Look through the records below for the line with "Symbol & Explanation & Units & Value\\" and the line with "disperse to). &&\\", then return those lines and all lines between, exactly.

[Start of section]

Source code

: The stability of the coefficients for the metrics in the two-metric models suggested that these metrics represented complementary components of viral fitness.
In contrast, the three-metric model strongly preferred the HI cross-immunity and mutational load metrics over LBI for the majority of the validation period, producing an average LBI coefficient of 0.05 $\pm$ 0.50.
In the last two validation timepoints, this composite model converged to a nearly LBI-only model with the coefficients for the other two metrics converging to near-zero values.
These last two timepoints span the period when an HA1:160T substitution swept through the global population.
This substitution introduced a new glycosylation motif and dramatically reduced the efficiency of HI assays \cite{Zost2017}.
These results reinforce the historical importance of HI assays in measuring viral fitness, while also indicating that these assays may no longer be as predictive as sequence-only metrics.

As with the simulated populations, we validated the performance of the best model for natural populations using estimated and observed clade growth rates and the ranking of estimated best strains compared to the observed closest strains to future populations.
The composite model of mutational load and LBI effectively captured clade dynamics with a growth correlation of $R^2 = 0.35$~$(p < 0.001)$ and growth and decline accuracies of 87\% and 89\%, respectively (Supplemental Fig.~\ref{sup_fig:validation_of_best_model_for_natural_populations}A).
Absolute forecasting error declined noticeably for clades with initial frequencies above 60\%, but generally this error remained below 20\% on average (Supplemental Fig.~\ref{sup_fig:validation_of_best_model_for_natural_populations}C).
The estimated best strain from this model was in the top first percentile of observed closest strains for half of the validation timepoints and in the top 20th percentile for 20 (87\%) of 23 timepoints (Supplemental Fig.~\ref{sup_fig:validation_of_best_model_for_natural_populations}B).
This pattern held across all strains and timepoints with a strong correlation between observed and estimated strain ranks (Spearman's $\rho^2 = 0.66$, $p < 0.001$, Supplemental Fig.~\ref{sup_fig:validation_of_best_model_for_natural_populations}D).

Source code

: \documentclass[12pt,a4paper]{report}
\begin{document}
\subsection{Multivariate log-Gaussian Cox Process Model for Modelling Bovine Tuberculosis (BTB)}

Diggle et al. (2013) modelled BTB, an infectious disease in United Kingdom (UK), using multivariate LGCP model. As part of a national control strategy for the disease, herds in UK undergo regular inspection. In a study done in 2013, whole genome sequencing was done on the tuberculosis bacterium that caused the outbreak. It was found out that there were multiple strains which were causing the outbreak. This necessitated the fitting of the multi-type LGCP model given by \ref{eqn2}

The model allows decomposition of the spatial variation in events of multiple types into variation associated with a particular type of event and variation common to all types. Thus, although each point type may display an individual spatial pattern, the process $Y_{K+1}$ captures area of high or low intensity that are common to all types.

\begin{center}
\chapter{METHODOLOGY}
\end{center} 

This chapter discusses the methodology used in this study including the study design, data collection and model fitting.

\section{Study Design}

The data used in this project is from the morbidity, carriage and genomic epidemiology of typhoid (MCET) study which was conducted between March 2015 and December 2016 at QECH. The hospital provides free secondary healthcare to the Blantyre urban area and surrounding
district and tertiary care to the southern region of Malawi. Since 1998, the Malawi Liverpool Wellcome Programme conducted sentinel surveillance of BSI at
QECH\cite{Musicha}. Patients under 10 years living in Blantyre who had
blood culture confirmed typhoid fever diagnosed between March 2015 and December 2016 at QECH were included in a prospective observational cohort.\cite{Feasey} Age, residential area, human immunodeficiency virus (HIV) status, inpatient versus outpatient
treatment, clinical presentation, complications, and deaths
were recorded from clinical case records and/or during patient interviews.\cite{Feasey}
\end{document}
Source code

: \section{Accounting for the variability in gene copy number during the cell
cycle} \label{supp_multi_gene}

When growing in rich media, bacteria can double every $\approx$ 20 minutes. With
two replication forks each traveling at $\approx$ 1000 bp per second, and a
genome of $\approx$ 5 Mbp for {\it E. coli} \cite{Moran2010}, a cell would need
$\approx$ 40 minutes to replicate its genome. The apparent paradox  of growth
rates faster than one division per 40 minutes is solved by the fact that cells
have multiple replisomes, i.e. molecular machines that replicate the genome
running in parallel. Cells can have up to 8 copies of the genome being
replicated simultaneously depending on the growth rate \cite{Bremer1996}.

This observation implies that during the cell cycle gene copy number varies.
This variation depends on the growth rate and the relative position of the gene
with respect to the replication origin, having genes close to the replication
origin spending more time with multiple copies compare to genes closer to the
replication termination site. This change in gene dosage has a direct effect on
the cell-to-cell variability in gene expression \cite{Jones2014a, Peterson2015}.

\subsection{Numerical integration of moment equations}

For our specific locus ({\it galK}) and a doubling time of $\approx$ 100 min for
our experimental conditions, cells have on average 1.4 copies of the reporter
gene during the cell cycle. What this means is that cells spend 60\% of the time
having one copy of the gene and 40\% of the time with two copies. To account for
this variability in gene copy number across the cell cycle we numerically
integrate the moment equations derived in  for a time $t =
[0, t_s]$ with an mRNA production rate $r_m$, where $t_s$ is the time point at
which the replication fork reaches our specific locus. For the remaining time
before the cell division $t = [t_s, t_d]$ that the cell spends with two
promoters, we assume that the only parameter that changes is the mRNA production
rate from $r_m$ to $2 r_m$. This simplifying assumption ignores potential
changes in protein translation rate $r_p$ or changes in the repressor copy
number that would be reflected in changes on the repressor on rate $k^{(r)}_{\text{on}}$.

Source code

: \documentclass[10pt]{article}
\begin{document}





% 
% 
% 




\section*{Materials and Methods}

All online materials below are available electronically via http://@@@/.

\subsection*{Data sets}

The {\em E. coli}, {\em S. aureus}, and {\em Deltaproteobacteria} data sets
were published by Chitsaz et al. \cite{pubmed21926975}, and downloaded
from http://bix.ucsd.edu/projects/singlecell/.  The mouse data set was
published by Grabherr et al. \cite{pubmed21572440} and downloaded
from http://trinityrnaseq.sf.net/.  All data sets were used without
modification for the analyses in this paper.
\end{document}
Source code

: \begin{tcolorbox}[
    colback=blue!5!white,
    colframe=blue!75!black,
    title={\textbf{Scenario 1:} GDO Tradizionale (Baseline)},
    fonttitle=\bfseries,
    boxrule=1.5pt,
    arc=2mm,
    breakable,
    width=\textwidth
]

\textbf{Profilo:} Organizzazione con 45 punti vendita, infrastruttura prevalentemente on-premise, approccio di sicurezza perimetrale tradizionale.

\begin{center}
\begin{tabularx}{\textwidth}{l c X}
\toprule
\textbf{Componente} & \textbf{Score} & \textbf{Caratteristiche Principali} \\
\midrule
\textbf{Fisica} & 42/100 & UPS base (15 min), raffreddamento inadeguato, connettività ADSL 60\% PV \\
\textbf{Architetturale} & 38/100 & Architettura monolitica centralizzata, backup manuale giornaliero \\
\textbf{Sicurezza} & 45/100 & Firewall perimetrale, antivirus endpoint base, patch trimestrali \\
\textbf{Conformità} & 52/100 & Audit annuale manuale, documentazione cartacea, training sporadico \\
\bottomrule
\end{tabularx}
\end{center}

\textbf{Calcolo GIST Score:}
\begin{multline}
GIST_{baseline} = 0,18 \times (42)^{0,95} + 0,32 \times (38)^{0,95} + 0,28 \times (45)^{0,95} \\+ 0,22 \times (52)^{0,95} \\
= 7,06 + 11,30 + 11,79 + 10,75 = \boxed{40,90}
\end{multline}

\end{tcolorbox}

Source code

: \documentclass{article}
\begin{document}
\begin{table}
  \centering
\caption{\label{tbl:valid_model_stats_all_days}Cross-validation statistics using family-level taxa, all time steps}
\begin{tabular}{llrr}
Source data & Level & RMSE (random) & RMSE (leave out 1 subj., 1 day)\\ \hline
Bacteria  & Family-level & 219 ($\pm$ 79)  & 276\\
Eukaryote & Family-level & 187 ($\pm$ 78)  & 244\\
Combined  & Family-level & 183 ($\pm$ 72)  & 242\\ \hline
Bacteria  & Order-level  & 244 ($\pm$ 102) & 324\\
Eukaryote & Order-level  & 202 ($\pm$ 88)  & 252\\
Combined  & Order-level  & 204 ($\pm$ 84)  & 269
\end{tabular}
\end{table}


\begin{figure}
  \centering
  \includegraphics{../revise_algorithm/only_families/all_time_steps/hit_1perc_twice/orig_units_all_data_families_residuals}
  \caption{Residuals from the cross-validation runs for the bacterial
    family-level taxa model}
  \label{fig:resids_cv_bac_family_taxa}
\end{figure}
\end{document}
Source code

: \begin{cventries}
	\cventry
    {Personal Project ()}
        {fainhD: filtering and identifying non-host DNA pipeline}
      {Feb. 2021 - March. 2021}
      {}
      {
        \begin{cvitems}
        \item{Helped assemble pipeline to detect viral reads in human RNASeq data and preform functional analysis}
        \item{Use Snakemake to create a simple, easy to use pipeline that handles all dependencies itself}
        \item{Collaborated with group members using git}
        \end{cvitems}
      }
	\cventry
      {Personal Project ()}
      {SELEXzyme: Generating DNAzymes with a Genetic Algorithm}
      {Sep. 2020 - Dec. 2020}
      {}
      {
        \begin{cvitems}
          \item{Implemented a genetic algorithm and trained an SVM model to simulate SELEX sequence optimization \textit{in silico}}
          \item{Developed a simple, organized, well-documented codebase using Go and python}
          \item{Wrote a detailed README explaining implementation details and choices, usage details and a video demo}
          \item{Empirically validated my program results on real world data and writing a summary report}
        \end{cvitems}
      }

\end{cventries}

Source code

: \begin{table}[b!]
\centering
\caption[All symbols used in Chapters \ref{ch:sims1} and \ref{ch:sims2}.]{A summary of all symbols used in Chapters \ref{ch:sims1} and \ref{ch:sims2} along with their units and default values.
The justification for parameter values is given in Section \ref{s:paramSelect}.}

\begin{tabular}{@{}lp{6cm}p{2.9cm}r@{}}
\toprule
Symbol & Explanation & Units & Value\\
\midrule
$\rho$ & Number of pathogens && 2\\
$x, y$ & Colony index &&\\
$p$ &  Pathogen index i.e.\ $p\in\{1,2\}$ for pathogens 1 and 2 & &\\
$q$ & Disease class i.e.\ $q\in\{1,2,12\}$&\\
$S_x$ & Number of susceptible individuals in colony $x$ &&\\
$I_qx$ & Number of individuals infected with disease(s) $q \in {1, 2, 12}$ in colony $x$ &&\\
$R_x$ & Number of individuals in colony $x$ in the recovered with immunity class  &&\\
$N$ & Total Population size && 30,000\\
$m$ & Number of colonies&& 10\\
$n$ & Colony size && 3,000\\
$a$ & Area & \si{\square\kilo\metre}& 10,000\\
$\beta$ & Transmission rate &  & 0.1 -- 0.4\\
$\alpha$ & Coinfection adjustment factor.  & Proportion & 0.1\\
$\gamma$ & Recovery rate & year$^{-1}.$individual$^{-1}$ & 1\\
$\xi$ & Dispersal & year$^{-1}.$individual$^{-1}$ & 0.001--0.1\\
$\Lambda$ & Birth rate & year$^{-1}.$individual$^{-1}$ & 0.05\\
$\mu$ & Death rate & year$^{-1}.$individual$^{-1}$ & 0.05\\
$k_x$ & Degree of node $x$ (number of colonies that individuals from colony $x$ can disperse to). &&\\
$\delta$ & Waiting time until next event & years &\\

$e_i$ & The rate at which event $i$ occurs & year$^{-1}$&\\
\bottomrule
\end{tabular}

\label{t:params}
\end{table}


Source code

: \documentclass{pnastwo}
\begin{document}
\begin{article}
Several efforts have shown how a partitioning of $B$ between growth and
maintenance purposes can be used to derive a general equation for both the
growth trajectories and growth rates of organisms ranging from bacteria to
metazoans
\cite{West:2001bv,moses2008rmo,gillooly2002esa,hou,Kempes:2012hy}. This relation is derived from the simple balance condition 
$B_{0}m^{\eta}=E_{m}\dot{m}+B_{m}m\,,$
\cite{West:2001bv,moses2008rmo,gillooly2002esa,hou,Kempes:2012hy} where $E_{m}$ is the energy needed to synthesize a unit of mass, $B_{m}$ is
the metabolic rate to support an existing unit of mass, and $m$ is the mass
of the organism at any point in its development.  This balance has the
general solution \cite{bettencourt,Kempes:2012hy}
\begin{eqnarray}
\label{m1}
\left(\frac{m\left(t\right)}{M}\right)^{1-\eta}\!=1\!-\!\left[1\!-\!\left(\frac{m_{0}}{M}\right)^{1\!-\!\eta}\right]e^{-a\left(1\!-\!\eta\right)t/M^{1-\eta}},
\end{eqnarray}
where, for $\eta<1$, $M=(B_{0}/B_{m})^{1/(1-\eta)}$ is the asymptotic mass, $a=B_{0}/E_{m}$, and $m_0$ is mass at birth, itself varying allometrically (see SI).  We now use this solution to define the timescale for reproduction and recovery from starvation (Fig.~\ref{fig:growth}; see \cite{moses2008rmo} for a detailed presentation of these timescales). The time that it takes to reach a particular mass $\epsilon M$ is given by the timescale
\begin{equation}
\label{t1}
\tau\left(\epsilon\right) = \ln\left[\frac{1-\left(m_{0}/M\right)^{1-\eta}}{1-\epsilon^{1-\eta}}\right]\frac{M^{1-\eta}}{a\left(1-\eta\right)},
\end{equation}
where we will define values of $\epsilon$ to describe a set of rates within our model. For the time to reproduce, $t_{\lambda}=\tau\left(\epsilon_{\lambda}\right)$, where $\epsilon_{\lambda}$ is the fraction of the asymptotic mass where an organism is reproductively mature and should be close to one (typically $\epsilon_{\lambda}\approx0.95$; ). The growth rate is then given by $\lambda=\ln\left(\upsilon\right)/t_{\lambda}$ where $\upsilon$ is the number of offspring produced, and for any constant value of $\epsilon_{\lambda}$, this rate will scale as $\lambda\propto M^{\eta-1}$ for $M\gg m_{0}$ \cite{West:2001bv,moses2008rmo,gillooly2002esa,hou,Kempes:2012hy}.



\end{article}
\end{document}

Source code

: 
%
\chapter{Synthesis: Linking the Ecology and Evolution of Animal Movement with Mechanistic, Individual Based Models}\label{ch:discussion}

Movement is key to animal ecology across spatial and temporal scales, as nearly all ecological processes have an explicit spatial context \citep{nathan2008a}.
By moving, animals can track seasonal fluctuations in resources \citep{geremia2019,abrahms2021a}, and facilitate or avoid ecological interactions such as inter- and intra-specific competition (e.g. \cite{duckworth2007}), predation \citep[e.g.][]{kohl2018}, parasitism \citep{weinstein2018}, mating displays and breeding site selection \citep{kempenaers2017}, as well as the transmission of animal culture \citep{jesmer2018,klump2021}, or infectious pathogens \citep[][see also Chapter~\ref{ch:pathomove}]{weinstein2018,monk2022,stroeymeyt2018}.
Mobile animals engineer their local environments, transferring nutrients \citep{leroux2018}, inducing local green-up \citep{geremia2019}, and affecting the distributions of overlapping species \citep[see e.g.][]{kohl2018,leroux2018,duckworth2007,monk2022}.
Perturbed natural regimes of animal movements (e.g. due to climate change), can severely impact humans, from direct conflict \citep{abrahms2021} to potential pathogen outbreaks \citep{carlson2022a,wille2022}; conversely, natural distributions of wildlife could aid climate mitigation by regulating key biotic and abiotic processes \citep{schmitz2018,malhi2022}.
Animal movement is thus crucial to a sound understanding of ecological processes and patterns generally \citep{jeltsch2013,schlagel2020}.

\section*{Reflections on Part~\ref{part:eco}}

[End of section]

OUTPUT FOR THIS TASK:
Symbol & Explanation & Units & Value\\
\midrule
$\rho$ & Number of pathogens && 2\\
$x, y$ & Colony index &&\\
$p$ &  Pathogen index i.e.\ $p\in\{1,2\}$ for pathogens 1 and 2 & &\\
$q$ & Disease class i.e.\ $q\in\{1,2,12\}$&\\
$S_x$ & Number of susceptible individuals in colony $x$ &&\\
$I_qx$ & Number of individuals infected with disease(s) $q \in {1, 2, 12}$ in colony $x$ &&\\
$R_x$ & Number of individuals in colony $x$ in the recovered with immunity class  &&\\
$N$ & Total Population size && 30,000\\
$m$ & Number of colonies&& 10\\
$n$ & Colony size && 3,000\\
$a$ & Area & \si{\square\kilo\metre}& 10,000\\
$\beta$ & Transmission rate &  & 0.1 -- 0.4\\
$\alpha$ & Coinfection adjustment factor.  & Proportion & 0.1\\
$\gamma$ & Recovery rate & year$^{-1}.$individual$^{-1}$ & 1\\
$\xi$ & Dispersal & year$^{-1}.$individual$^{-1}$ & 0.001--0.1\\
$\Lambda$ & Birth rate & year$^{-1}.$individual$^{-1}$ & 0.05\\
$\mu$ & Death rate & year$^{-1}.$individual$^{-1}$ & 0.05\\
$k_x$ & Degree of node $x$ (number of colonies that individuals from colony $x$ can disperse to). &&\\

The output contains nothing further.